Corriere del Veneto (Venezia e Mestre)
Ha 28 anni e il virus non lo molla
L’ultimo veneto in Terapia intensiva ma sta migliorando
L’ultimo caso grave, il più strano. La sua luce si accende e si spegne nei bollettini perché da marzo è positivo, si negativizza e poi torna positivo. Ha 28 anni, ingegnere, ed è in terapia intensiva.
VERONA È l’ultimo paziente del Veneto ad avere ancora bisogno della Terapia intensiva dopo aver contratto il Covid. È uno dei più giovani: 28 anni, un quadro clinico che non destava nessuna preoccupazione. È anche uno dei primi ad essere entrato nel reparto dell’azienda ospedaliera di Verona, la realtà che più di ogni altra ha avuto a che fare, in Regione, con casi al limite. Ed è anche, suo malgrado, un riassunto delle «bizzarrie» del Coronavirus scoperto a Wuhan: perché colpisce così selettivamente? Perché prende di mira gli individui più anziani ma con queste eccezioni clamorose? Perché in alcuni casi sembra non passare? Quest’ultimo punto è uno dei più enigmatici. Il «paziente veronese» una cifra che si accende e che si spegne nei bollettini quotidiani dell’Azienda Zero, non perché entra ed esca con frequenza dalla terapia intensiva. Ma perché, in lui, il virus SarsCov-2 appare e scompare come se qualcuno premesse un interruttore. E il risultato si vede nei tamponi: a volte positivi, quindi con carica virale, a volte no.
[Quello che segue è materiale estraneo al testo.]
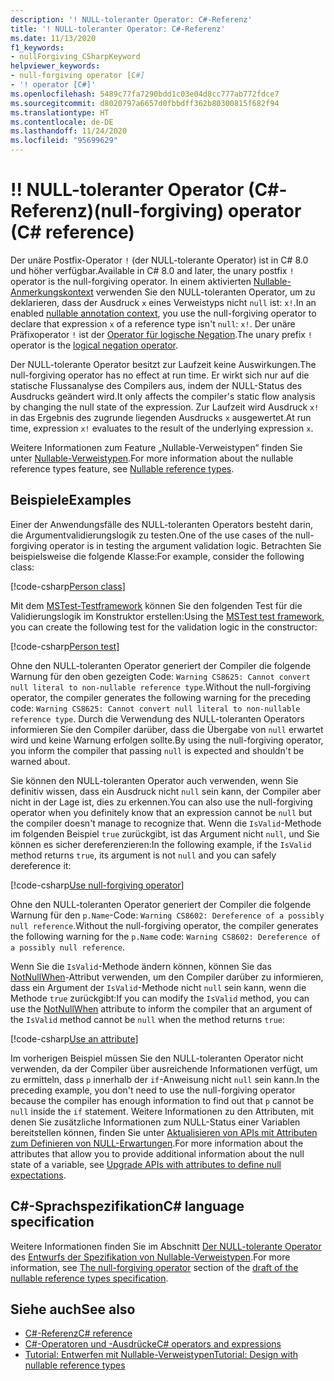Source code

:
 ```yaml
---
description: '! NULL-toleranter Operator: C#-Referenz'
title: '! NULL-toleranter Operator: C#-Referenz'
ms.date: 11/13/2020
f1_keywords:
- nullForgiving_CSharpKeyword
helpviewer_keywords:
- null-forgiving operator [C#]
- '! operator [C#]'
ms.openlocfilehash: 5489c77fa7290bdd1c03e04d8cc777ab772fdce7
ms.sourcegitcommit: d8020797a6657d0fbbdff362b80300815f682f94
ms.translationtype: HT
ms.contentlocale: de-DE
ms.lasthandoff: 11/24/2020
ms.locfileid: "95699629"
---
```

# <a name="-null-forgiving-operator-c-reference"></a><span data-ttu-id="07a43-105">!</span><span class="sxs-lookup"><span data-stu-id="07a43-105">!</span></span> <span data-ttu-id="07a43-106">NULL-toleranter Operator (C#-Referenz)</span><span class="sxs-lookup"><span data-stu-id="07a43-106">(null-forgiving) operator (C# reference)</span></span>

<span data-ttu-id="07a43-107">Der unäre Postfix-Operator `!` (der NULL-tolerante Operator) ist in C# 8.0 und höher verfügbar.</span><span class="sxs-lookup"><span data-stu-id="07a43-107">Available in C# 8.0 and later, the unary postfix `!` operator is the null-forgiving operator.</span></span> <span data-ttu-id="07a43-108">In einem aktivierten [Nullable-Anmerkungskontext](../../nullable-references.md#nullable-annotation-context) verwenden Sie den NULL-toleranten Operator, um zu deklarieren, dass der Ausdruck `x` eines Verweistyps nicht `null` ist: `x!`.</span><span class="sxs-lookup"><span data-stu-id="07a43-108">In an enabled [nullable annotation context](../../nullable-references.md#nullable-annotation-context), you use the null-forgiving operator to declare that expression `x` of a reference type isn't `null`: `x!`.</span></span> <span data-ttu-id="07a43-109">Der unäre Präfixoperator `!` ist der [Operator für logische Negation](boolean-logical-operators.md#logical-negation-operator-).</span><span class="sxs-lookup"><span data-stu-id="07a43-109">The unary prefix `!` operator is the [logical negation operator](boolean-logical-operators.md#logical-negation-operator-).</span></span>

<span data-ttu-id="07a43-110">Der NULL-tolerante Operator besitzt zur Laufzeit keine Auswirkungen.</span><span class="sxs-lookup"><span data-stu-id="07a43-110">The null-forgiving operator has no effect at run time.</span></span> <span data-ttu-id="07a43-111">Er wirkt sich nur auf die statische Flussanalyse des Compilers aus, indem der NULL-Status des Ausdrucks geändert wird.</span><span class="sxs-lookup"><span data-stu-id="07a43-111">It only affects the compiler's static flow analysis by changing the null state of the expression.</span></span> <span data-ttu-id="07a43-112">Zur Laufzeit wird Ausdruck `x!` in das Ergebnis des zugrunde liegenden Ausdrucks `x` ausgewertet.</span><span class="sxs-lookup"><span data-stu-id="07a43-112">At run time, expression `x!` evaluates to the result of the underlying expression `x`.</span></span>

<span data-ttu-id="07a43-113">Weitere Informationen zum Feature „Nullable-Verweistypen“ finden Sie unter [Nullable-Verweistypen](../builtin-types/nullable-reference-types.md).</span><span class="sxs-lookup"><span data-stu-id="07a43-113">For more information about the nullable reference types feature, see [Nullable reference types](../builtin-types/nullable-reference-types.md).</span></span>

## <a name="examples"></a><span data-ttu-id="07a43-114">Beispiele</span><span class="sxs-lookup"><span data-stu-id="07a43-114">Examples</span></span>

<span data-ttu-id="07a43-115">Einer der Anwendungsfälle des NULL-toleranten Operators besteht darin, die Argumentvalidierungslogik zu testen.</span><span class="sxs-lookup"><span data-stu-id="07a43-115">One of the use cases of the null-forgiving operator is in testing the argument validation logic.</span></span> <span data-ttu-id="07a43-116">Betrachten Sie beispielsweise die folgende Klasse:</span><span class="sxs-lookup"><span data-stu-id="07a43-116">For example, consider the following class:</span></span>

[!code-csharp[Person class](snippets/shared/NullForgivingOperator.cs#PersonClass)]

<span data-ttu-id="07a43-117">Mit dem [MSTest-Testframework](../../../core/testing/unit-testing-with-mstest.md) können Sie den folgenden Test für die Validierungslogik im Konstruktor erstellen:</span><span class="sxs-lookup"><span data-stu-id="07a43-117">Using the [MSTest test framework](../../../core/testing/unit-testing-with-mstest.md), you can create the following test for the validation logic in the constructor:</span></span>

[!code-csharp[Person test](snippets/shared/NullForgivingOperator.cs#TestPerson)]

<span data-ttu-id="07a43-118">Ohne den NULL-toleranten Operator generiert der Compiler die folgende Warnung für den oben gezeigten Code: `Warning CS8625: Cannot convert null literal to non-nullable reference type`.</span><span class="sxs-lookup"><span data-stu-id="07a43-118">Without the null-forgiving operator, the compiler generates the following warning for the preceding code: `Warning CS8625: Cannot convert null literal to non-nullable reference type`.</span></span> <span data-ttu-id="07a43-119">Durch die Verwendung des NULL-toleranten Operators informieren Sie den Compiler darüber, dass die Übergabe von `null` erwartet wird und keine Warnung erfolgen sollte.</span><span class="sxs-lookup"><span data-stu-id="07a43-119">By using the null-forgiving operator, you inform the compiler that passing `null` is expected and shouldn't be warned about.</span></span>

<span data-ttu-id="07a43-120">Sie können den NULL-toleranten Operator auch verwenden, wenn Sie definitiv wissen, dass ein Ausdruck nicht `null` sein kann, der Compiler aber nicht in der Lage ist, dies zu erkennen.</span><span class="sxs-lookup"><span data-stu-id="07a43-120">You can also use the null-forgiving operator when you definitely know that an expression cannot be `null` but the compiler doesn't manage to recognize that.</span></span> <span data-ttu-id="07a43-121">Wenn die `IsValid`-Methode im folgenden Beispiel `true` zurückgibt, ist das Argument nicht `null`, und Sie können es sicher dereferenzieren:</span><span class="sxs-lookup"><span data-stu-id="07a43-121">In the following example, if the `IsValid` method returns `true`, its argument is not `null` and you can safely dereference it:</span></span>

[!code-csharp[Use null-forgiving operator](snippets/shared/NullForgivingOperator.cs#UseNullForgiving)]

<span data-ttu-id="07a43-122">Ohne den NULL-toleranten Operator generiert der Compiler die folgende Warnung für den `p.Name`-Code: `Warning CS8602: Dereference of a possibly null reference`.</span><span class="sxs-lookup"><span data-stu-id="07a43-122">Without the null-forgiving operator, the compiler generates the following warning for the `p.Name` code: `Warning CS8602: Dereference of a possibly null reference`.</span></span>

<span data-ttu-id="07a43-123">Wenn Sie die `IsValid`-Methode ändern können, können Sie das [NotNullWhen](xref:System.Diagnostics.CodeAnalysis.NotNullWhenAttribute)-Attribut verwenden, um den Compiler darüber zu informieren, dass ein Argument der `IsValid`-Methode nicht `null` sein kann, wenn die Methode `true` zurückgibt:</span><span class="sxs-lookup"><span data-stu-id="07a43-123">If you can modify the `IsValid` method, you can use the [NotNullWhen](xref:System.Diagnostics.CodeAnalysis.NotNullWhenAttribute) attribute to inform the compiler that an argument of the `IsValid` method cannot be `null` when the method returns `true`:</span></span>

[!code-csharp[Use an attribute](snippets/shared/NullForgivingOperator.cs#UseAttribute)]

<span data-ttu-id="07a43-124">Im vorherigen Beispiel müssen Sie den NULL-toleranten Operator nicht verwenden, da der Compiler über ausreichende Informationen verfügt, um zu ermitteln, dass `p` innerhalb der `if`-Anweisung nicht `null` sein kann.</span><span class="sxs-lookup"><span data-stu-id="07a43-124">In the preceding example, you don't need to use the null-forgiving operator because the compiler has enough information to find out that `p` cannot be `null` inside the `if` statement.</span></span> <span data-ttu-id="07a43-125">Weitere Informationen zu den Attributen, mit denen Sie zusätzliche Informationen zum NULL-Status einer Variablen bereitstellen können, finden Sie unter [Aktualisieren von APIs mit Attributen zum Definieren von NULL-Erwartungen](../attributes/nullable-analysis.md).</span><span class="sxs-lookup"><span data-stu-id="07a43-125">For more information about the attributes that allow you to provide additional information about the null state of a variable, see [Upgrade APIs with attributes to define null expectations](../attributes/nullable-analysis.md).</span></span>

## <a name="c-language-specification"></a><span data-ttu-id="07a43-126">C#-Sprachspezifikation</span><span class="sxs-lookup"><span data-stu-id="07a43-126">C# language specification</span></span>

<span data-ttu-id="07a43-127">Weitere Informationen finden Sie im Abschnitt [Der NULL-tolerante Operator](~/_csharplang/proposals/csharp-9.0/nullable-reference-types-specification.md#the-null-forgiving-operator) des [Entwurfs der Spezifikation von Nullable-Verweistypen](~/_csharplang/proposals/csharp-9.0/nullable-reference-types-specification.md).</span><span class="sxs-lookup"><span data-stu-id="07a43-127">For more information, see [The null-forgiving operator](~/_csharplang/proposals/csharp-9.0/nullable-reference-types-specification.md#the-null-forgiving-operator) section of the [draft of the nullable reference types specification](~/_csharplang/proposals/csharp-9.0/nullable-reference-types-specification.md).</span></span>

## <a name="see-also"></a><span data-ttu-id="07a43-128">Siehe auch</span><span class="sxs-lookup"><span data-stu-id="07a43-128">See also</span></span>

- [<span data-ttu-id="07a43-129">C#-Referenz</span><span class="sxs-lookup"><span data-stu-id="07a43-129">C# reference</span></span>](../index.md)
- [<span data-ttu-id="07a43-130">C#-Operatoren und -Ausdrücke</span><span class="sxs-lookup"><span data-stu-id="07a43-130">C# operators and expressions</span></span>](index.md)
- [<span data-ttu-id="07a43-131">Tutorial: Entwerfen mit Nullable-Verweistypen</span><span class="sxs-lookup"><span data-stu-id="07a43-131">Tutorial: Design with nullable reference types</span></span>](../../tutorials/nullable-reference-types.md)

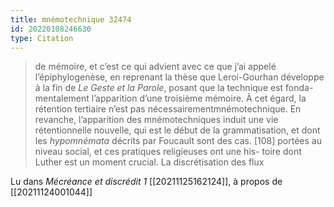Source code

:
 ```yaml
---
title: mnémotechnique 32474
id: 20220108246630
type: Citation
---
```


> de mémoire, et c’est ce qui advient avec ce que j’ai appelé l’épiphylogenèse, en reprenant la thèse que Leroi-Gourhan développe à la fin de *Le Geste et la Parole*, posant que la technique est fonda- mentalement l’apparition d’une troisième mémoire. À cet égard, la rétention tertiaire n’est pas nécessairementmnémotechnique. En revanche, l’apparition des mnémotechniques induit une vie rétentionnelle nouvelle, qui est le début de la grammatisation, et dont les *hypomnémata* décrits par Foucault sont des cas. [108] portées au niveau social, et ces pratiques religieuses ont une his- toire dont Luther est un moment crucial. La discrétisation des flux

Lu dans *Mécréance et discrédit 1* [[20211125162124]], à propos de [[20211124001044]]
Quello del 28enne è un caso stranissimo, certamente tragico data l’età e l’entità del ricovero, avvenuto a marzo, durante «l’esplosione» dell’epidemia in provincia di Verona. Ma è tutt’altro che disperato. Lo ripete da tempo il primario delle Cure intensive dell’Azienda Ospedaliera, Enrico Polati. «Il quadro è in sostanziale e graduale miglioramento – ha confermato ieri – il che ci fa sperare, anche se non possiamo sbilanciarci. Il paziente è ancora in terapia intensiva, in quanto ha bisogno di assistenza con un ventilatore, ma per quanto riguarda la malattia, il Covid 19 c’entra ormai poco. Il fatto che ritorni positivo non ha implicato, finora, un peggioramento della sua situazione». Di sicuro quello del ragazzo, di professione ingegnere, resterà un «caso scuola», che finirà per essere studiato nella speranza di capire «cosa può andare storto» con le infezioni da coronavirus.
Quello che è accaduto a marzo segue un copione visto purtroppo spesso dai medici veronesi. Il paziente arriva con la febbre alta, difficoltà respiratorie, afferma che si sente soffocare. Sono in molti in quei giorni ad essere portati dall’ambulanza in quelle condizioni, semplicemente, di solito, l’età media è molto più alta. Come hanno imparato da pochi giorni i medici, in simili situazioni ci si può aspettare un peggioramento improvviso. E nel caso del 28enne succede.
Serve la terapia intensiva, la respirazione assistita sotto sedazione. Si è resa necessaria perfino la Ecmo, il ricorso a quel macchinario che non tutti gli ospedali hanno (ma, nel Veronese, è in dotazione a Borgo Trento) e che permette di ossigenare il sangue tramite circolazione extracorporea, permettendo ai polmoni di non essere sottoposti ad ulteriore stress. Ed è proprio a livello polmonare che il ragazzo ha riportato dei danni così gravi e prolungati da richiedere una continua assistenza.
Quanto al virus «persistente», anche quello è un mistero che dev’essere ancora chiarito. In Veneto ci sono stati molti casi (e spesso non hanno richiesto l’ospedalizzazione) di pazienti che hanno subito una quarantena prolungata, che si è protratta anche per mesi, causa tampone negativo. Il dibattito tra gli specialisti è aperto: non è certo se queste persone, spariti i sintomi, debbano considerarsi «guarite» o meno.